WHAT TO DO. Search the material for the string "alert", then return every line where it is found.

TASK DATA.
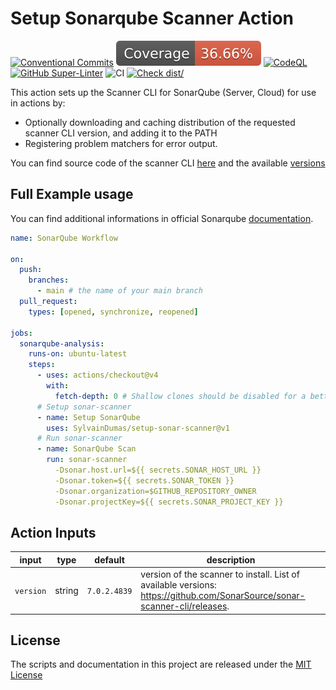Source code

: # Setup Sonarqube Scanner Action

[![Conventional Commits](https://img.shields.io/badge/Conventional%20Commits-1.0.0-yellow.svg)](https://conventionalcommits.org)
[![Coverage](./badges/coverage.svg)](./badges/coverage.svg)
[![CodeQL](https://github.com/SylvainDumas/setup-sonar-scanner/actions/workflows/codeql-analysis.yml/badge.svg)](https://github.com/SylvainDumas/setup-sonar-scanner/actions/workflows/codeql-analysis.yml)
[![GitHub Super-Linter](https://github.com/SylvainDumas/setup-sonar-scanner/actions/workflows/linter.yml/badge.svg)](https://github.com/super-linter/super-linter)
![CI](https://github.com/SylvainDumas/setup-sonar-scanner/actions/workflows/ci.yml/badge.svg)
[![Check dist/](https://github.com/SylvainDumas/setup-sonar-scanner/actions/workflows/check-dist.yml/badge.svg)](https://github.com/SylvainDumas/setup-sonar-scanner/actions/workflows/check-dist.yml)

This action sets up the Scanner CLI for SonarQube (Server, Cloud) for use in
actions by:

- Optionally downloading and caching distribution of the requested scanner CLI
  version, and adding it to the PATH
- Registering problem matchers for error output.

You can find source code of the scanner CLI
[here](https://github.com/SonarSource/sonar-scanner-cli) and the available
[versions](https://github.com/SonarSource/sonar-scanner-cli/releases)

## Full Example usage

You can find additional informations in official Sonarqube
[documentation](https://docs.sonarsource.com/sonarqube-server/latest/devops-platform-integration/github-integration/adding-analysis-to-github-actions-workflow/).

<!-- prettier-ignore-start -->

```yaml
name: SonarQube Workflow

on:
  push:
    branches:
      - main # the name of your main branch
  pull_request:
    types: [opened, synchronize, reopened]

jobs:
  sonarqube-analysis:
    runs-on: ubuntu-latest
    steps:
      - uses: actions/checkout@v4
        with:
          fetch-depth: 0 # Shallow clones should be disabled for a better relevancy of analysis
      # Setup sonar-scanner
      - name: Setup SonarQube
        uses: SylvainDumas/setup-sonar-scanner@v1
      # Run sonar-scanner
      - name: SonarQube Scan
        run: sonar-scanner
          -Dsonar.host.url=${{ secrets.SONAR_HOST_URL }}
          -Dsonar.token=${{ secrets.SONAR_TOKEN }}
          -Dsonar.organization=$GITHUB_REPOSITORY_OWNER
          -Dsonar.projectKey=${{ secrets.SONAR_PROJECT_KEY }}
```

<!-- prettier-ignore-end -->

## Action Inputs

| input     | type   | default      | description                                                                                                                 |
| --------- | ------ | ------------ | --------------------------------------------------------------------------------------------------------------------------- |
| `version` | string | `7.0.2.4839` | version of the scanner to install. List of available versions: <https://github.com/SonarSource/sonar-scanner-cli/releases>. |

## License

The scripts and documentation in this project are released under the
[MIT License](LICENSE)
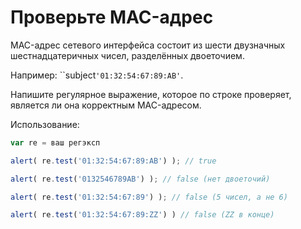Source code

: # Проверьте MAC-адрес

MAC-адрес сетевого интерфейса состоит из шести двузначных шестнадцатеричных чисел, разделённых двоеточием.

Например: ``subject`'01:32:54:67:89:AB'`.

Напишите регулярное выражение, которое по строке проверяет, является ли она корректным MAC-адресом.

Использование:
```js
var re = ваш регэксп

alert( re.test('01:32:54:67:89:AB') ); // true

alert( re.test('0132546789AB') ); // false (нет двоеточий)

alert( re.test('01:32:54:67:89') ); // false (5 чисел, а не 6)

alert( re.test('01:32:54:67:89:ZZ') ) // false (ZZ в конце)
```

RESPONSE TO THE EXERCISE.
alert( re.test('01:32:54:67:89:AB') ); // true
alert( re.test('0132546789AB') ); // false (нет двоеточий)
alert( re.test('01:32:54:67:89') ); // false (5 чисел, а не 6)
alert( re.test('01:32:54:67:89:ZZ') ) // false (ZZ в конце)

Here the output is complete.